Soll die Katholische Kirche auf Kirchensteuer und Staatssubventionen verzichten? Der Papst empfahl bei seinem Deutschlandbesuch eine "Ent-Weltlichung" seiner Gemeinschaft und sagte wörtlich: "Die von materiellen und politischen Lasten und Privilegien befreite Kirche kann sich besser und auf wahrhaft christliche Weise der ganzen Welt zuwenden." Kein Wunder, dass rasch Stimmen laut wurden, man möge die Zwangseintreibungen von Mitgliedsbeiträgen beenden. Sichtlich nervös erklärte darauf der Vorsitzende der deutschen Bischofskonferenz, Erzbischof Zollitsch, man solle keine vorschnellen Schlüsse aus der Papstrede ziehen. Es gebe unterschiedliche Interpretationen und Auslegungen, "über die es auch streitige Diskussionen geben kann."

Da fragt man sich doch:

1. Warum kann der Papst nicht klar sagen, was er meint?
2. Falls 1.) nicht möglich ist, warum fragt Zollitsch nicht einfach seinen Chef, was er wirklich will?

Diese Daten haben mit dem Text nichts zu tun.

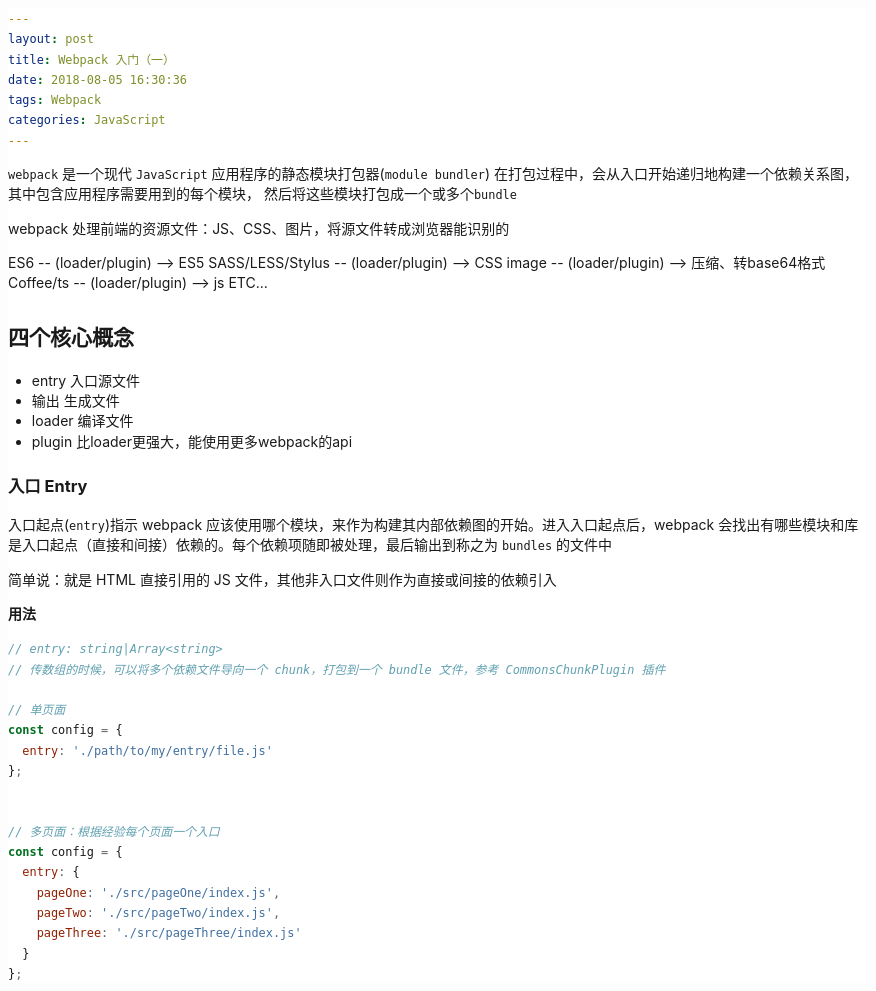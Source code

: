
 ```yaml
---
layout: post
title: Webpack 入门（一）
date: 2018-08-05 16:30:36
tags: Webpack
categories: JavaScript
---
```


`webpack` 是一个现代 `JavaScript` 应用程序的静态模块打包器(`module bundler`)
在打包过程中，会从入口开始递归地构建一个依赖关系图，其中包含应用程序需要用到的每个模块，
然后将这些模块打包成一个或多个`bundle`

webpack 处理前端的资源文件：JS、CSS、图片，将源文件转成浏览器能识别的

ES6 -- (loader/plugin) --> ES5
SASS/LESS/Stylus -- (loader/plugin) --> CSS
image -- (loader/plugin) --> 压缩、转base64格式
Coffee/ts -- (loader/plugin) --> js
ETC...

## 四个核心概念

- entry 入口源文件
- 输出 生成文件
- loader 编译文件
- plugin 比loader更强大，能使用更多webpack的api

### 入口 Entry

入口起点(`entry`)指示 webpack 应该使用哪个模块，来作为构建其内部依赖图的开始。进入入口起点后，webpack 会找出有哪些模块和库是入口起点（直接和间接）依赖的。每个依赖项随即被处理，最后输出到称之为 `bundles` 的文件中

简单说：就是 HTML 直接引用的 JS 文件，其他非入口文件则作为直接或间接的依赖引入

**用法**
```js
// entry: string|Array<string>
// 传数组的时候，可以将多个依赖文件导向一个 chunk，打包到一个 bundle 文件，参考 CommonsChunkPlugin 插件

// 单页面
const config = {
  entry: './path/to/my/entry/file.js'
};


// 多页面：根据经验每个页面一个入口
const config = {
  entry: {
    pageOne: './src/pageOne/index.js',
    pageTwo: './src/pageTwo/index.js',
    pageThree: './src/pageThree/index.js'
  }
};
```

Mittlerweile haben sich schon drei Kardinäle an der munteren Papstexegese über die Deutschlandreise beteiligt. Wozu soll ein Papst-Orakel gut sein? Und: Reden die nicht miteinander?

Der Delphi-Stil hat allerdings Methode: Der Ratsvorsitzende der Evangelischen Kirche in Deutschland, Nikolaus Schneider, hat die Aussagen des Papstes in Erfurt als "faktische Rehabilitierung Luthers" bezeichnet. Ist diese Interpretation zulässig? Papstsprecher Lombardi meinte, die Deutung sei "ein bisschen übertrieben". Alles klar?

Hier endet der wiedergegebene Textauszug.